Task prompt | Give as output the line that contains "frameN bond info", followed by every remaining line of the entries, unchanged and with nothing added.

The data |
--- START ---

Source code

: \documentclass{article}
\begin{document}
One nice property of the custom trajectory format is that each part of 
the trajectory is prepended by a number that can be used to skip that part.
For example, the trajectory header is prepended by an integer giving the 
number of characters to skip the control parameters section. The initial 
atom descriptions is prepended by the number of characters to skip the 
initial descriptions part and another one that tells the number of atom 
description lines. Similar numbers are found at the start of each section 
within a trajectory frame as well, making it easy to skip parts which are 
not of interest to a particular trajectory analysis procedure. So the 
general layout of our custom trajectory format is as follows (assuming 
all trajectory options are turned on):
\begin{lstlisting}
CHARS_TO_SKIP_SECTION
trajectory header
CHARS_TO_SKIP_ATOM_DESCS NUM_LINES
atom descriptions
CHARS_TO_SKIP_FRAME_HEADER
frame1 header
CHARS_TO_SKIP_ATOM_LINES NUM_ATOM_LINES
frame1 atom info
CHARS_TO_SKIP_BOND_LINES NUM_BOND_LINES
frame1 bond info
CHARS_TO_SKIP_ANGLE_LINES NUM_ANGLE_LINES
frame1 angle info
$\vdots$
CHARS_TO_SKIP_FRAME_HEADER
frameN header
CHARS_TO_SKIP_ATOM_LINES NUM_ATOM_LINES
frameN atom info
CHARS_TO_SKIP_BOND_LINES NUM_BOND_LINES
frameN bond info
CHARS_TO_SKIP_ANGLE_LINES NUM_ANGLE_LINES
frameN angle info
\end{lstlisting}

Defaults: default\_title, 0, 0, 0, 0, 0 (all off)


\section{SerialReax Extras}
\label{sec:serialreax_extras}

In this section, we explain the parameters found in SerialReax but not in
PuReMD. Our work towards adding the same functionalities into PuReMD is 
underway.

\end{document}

--- END ---

Result of the task |
frameN bond info
CHARS_TO_SKIP_ANGLE_LINES NUM_ANGLE_LINES
frameN angle info
\end{lstlisting}

Defaults: default\_title, 0, 0, 0, 0, 0 (all off)


\section{SerialReax Extras}
\label{sec:serialreax_extras}

In this section, we explain the parameters found in SerialReax but not in
PuReMD. Our work towards adding the same functionalities into PuReMD is 
underway.

\end{document}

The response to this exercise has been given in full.